A traditional boiled dinner of cabbage, potatoes, onions, and carrots with corned beef
Corned Beef vs Pastrami: What Are the Differences?
Although both pastrami and corned beef are made from beef cuts and brined before cooking, there are a number of important distinctions between the two.
- Because of its Irish heritage, corned beef is frequently served on St. Patrick’s Day.
- Romania, where pastrama was made with beef, veal, or mutton, or Turkey, where pastirma was made with beef, are the two places where pastrami is thought to have originated.
- Corned beef is made from the leaner flat brisket.
- The point brisket, which has more fat and marbling, is used to make pastrami. Other beef cuts, such as deckle (a lean shoulder cut) and navel (also known as beef belly, which comes from the plate, a juicy section just below the ribs), can also be used to make pastrami.
- Other than the spices in the brine, corned beef is not seasoned before cooking.
- Pastrami is coated with a spice mixture after it has been cured, and the typical ingredients are black pepper, garlic, coriander, mustard seeds, and fennel seeds.
- Following brining, corned beef is simmered or boiled, occasionally with vegetables like cabbage, potatoes, and carrots as part of a boiled dinner.
- Pastrami is brined, then smoked and steamed.
- Pastrami has a softer texture than corned beef because it is leaner. It has a balanced, savory and meaty flavor.
- Pastrami is more fall-apart tender than corned beef.

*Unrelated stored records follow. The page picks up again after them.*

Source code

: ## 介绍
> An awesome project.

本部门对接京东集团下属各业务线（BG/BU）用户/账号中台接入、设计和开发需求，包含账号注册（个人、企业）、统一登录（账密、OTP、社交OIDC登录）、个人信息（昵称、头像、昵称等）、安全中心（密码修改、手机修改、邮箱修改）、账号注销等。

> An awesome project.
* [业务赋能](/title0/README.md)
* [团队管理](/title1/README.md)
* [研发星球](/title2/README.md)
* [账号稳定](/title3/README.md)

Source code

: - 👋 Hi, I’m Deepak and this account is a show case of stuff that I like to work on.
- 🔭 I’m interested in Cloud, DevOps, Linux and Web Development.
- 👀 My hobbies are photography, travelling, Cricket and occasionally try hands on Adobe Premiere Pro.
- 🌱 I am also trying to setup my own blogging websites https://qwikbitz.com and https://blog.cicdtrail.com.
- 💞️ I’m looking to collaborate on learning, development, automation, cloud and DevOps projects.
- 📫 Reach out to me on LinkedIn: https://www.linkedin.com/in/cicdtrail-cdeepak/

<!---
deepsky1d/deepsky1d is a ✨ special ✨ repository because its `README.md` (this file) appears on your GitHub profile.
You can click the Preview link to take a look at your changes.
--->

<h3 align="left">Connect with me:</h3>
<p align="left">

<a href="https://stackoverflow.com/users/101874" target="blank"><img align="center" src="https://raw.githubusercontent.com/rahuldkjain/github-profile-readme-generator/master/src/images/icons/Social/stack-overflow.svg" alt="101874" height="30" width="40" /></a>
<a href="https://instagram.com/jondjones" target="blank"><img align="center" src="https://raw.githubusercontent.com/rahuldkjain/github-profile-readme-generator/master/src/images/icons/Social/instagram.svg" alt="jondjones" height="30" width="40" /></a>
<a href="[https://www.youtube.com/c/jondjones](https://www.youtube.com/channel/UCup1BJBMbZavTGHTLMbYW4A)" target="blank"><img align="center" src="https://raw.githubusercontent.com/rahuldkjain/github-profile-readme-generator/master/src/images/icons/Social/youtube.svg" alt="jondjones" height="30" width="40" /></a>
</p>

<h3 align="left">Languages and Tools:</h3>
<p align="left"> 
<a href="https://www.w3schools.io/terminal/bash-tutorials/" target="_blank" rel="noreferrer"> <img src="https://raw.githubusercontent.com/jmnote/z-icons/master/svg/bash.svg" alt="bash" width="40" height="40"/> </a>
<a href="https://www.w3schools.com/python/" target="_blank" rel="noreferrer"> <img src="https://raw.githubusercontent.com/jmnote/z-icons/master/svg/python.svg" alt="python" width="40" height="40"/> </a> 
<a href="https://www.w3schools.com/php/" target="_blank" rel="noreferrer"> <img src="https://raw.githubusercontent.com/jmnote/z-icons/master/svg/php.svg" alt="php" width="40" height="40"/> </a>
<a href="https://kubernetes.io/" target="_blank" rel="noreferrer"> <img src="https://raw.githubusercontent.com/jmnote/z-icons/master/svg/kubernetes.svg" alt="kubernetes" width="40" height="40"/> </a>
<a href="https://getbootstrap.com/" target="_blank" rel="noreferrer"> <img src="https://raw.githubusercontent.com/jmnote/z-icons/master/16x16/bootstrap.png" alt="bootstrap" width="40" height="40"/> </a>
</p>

It tastes richer, saltier and smokier.
- Corned beef is sliced thickly for Reuben sandwiches or thickly cut to go with cabbage and other boiled vegetables like turnips, potatoes, and carrots.
- More thinly sliced pastrami is piled onto deli sandwiches, frequently on rye bread.
Pastrami vs. Corned Beef
Is a Reuben sandwich made with corned beef or pastrami?
On marble or regular rye bread, a Reuben sandwich is typically made with corned beef, sauerkraut, and Russian or Thousand Island dressing. But then it just wouldn’t be a traditional reuben, would it? In the end, you can’t go wrong with either of these flavor-packed meats!
Which is better corned beef or pastrami?
Although pastrami and corned beef both contain similar amounts of protein and fat in terms of nutrition, they differ in terms of salt content. Compared to pastrami, corned beef has a higher sodium content. Because of this, many individuals believe pastrami to be more flavorful and healthy than corned beef.
Is pastrami the same as corned beef?
Corned beef is made from the leaner flat brisket. The point brisket, which has more fat and marbling, is used to make pastrami. Other beef cuts, such as deckle (a lean shoulder cut) and navel (also known as beef belly, which comes from the plate, a juicy section just below the ribs), can also be used to make pastrami.
Is corned beef the same as pastrami for Jews?
Beef, usually brisket, is used to make preserved meats like pastrami and corned beef. In delis and sandwich shops, both pastrami and corned beef are sliced and served. But there is one significant distinction between these comparable Jewish deli meats: pastrami is smoked, whereas corned beef is not.